[DIRECTIONS FOR THIS TASK] Output only the lines below from the one containing "account | N/A |" to the one containing "name | N/A |", exactly as written, both ends kept.

[GIVEN RECORDS]
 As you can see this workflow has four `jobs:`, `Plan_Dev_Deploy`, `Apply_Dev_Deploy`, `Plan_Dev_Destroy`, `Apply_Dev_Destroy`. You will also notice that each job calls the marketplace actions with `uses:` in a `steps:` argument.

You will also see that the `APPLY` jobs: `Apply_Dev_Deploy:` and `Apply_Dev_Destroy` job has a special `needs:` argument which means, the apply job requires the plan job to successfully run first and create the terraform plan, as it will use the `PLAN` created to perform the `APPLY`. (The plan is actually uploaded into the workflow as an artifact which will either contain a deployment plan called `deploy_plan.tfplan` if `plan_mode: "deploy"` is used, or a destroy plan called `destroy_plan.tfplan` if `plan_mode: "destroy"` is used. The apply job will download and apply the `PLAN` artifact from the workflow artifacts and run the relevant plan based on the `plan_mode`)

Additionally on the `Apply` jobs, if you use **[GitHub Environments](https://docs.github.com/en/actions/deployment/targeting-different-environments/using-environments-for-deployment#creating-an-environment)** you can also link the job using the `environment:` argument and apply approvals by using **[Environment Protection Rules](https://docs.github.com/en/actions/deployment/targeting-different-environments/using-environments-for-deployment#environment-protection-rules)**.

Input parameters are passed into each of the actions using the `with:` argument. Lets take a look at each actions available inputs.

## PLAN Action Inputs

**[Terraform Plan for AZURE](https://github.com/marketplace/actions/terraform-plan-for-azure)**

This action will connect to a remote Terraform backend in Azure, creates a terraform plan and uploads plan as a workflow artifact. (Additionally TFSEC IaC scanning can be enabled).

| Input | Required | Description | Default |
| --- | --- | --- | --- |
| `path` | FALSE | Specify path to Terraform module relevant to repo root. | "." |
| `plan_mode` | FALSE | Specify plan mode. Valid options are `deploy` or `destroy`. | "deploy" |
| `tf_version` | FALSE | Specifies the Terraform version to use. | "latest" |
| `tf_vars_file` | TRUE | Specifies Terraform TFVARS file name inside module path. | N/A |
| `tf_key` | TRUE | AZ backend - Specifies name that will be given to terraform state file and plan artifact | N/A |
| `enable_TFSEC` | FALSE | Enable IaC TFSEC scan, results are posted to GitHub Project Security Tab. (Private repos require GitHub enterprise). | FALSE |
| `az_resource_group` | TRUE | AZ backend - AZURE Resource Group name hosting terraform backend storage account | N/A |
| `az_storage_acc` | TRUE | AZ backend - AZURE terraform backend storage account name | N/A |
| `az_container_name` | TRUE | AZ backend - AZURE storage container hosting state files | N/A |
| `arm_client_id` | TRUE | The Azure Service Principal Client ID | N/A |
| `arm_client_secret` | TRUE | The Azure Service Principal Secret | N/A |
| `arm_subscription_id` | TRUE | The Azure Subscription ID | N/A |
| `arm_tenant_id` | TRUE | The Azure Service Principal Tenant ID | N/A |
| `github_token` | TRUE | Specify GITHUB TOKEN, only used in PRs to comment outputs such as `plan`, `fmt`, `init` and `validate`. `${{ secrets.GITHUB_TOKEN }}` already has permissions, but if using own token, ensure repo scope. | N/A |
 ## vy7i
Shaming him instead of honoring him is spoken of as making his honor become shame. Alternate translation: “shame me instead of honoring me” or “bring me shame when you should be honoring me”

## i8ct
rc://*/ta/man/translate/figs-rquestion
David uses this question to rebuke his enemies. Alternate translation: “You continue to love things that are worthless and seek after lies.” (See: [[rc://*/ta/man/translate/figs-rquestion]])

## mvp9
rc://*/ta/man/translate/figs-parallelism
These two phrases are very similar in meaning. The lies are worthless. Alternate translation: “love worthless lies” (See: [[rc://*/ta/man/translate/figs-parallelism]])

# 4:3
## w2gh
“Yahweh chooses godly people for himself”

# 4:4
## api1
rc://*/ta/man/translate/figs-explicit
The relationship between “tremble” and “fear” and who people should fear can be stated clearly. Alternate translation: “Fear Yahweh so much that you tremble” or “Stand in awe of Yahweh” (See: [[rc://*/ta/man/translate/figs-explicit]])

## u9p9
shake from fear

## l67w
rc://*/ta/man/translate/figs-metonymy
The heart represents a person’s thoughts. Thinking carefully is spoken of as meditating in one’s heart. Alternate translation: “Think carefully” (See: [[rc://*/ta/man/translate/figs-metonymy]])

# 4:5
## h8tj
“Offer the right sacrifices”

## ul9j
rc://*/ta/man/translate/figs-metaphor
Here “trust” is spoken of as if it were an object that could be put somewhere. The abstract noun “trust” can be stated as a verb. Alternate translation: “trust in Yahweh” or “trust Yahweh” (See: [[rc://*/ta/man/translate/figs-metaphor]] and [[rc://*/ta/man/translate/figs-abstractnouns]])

[EXERCISE RESULT]
| `az_resource_group` | TRUE | AZ backend - AZURE Resource Group name hosting terraform backend storage account | N/A |
| `az_storage_acc` | TRUE | AZ backend - AZURE terraform backend storage account name | N/A |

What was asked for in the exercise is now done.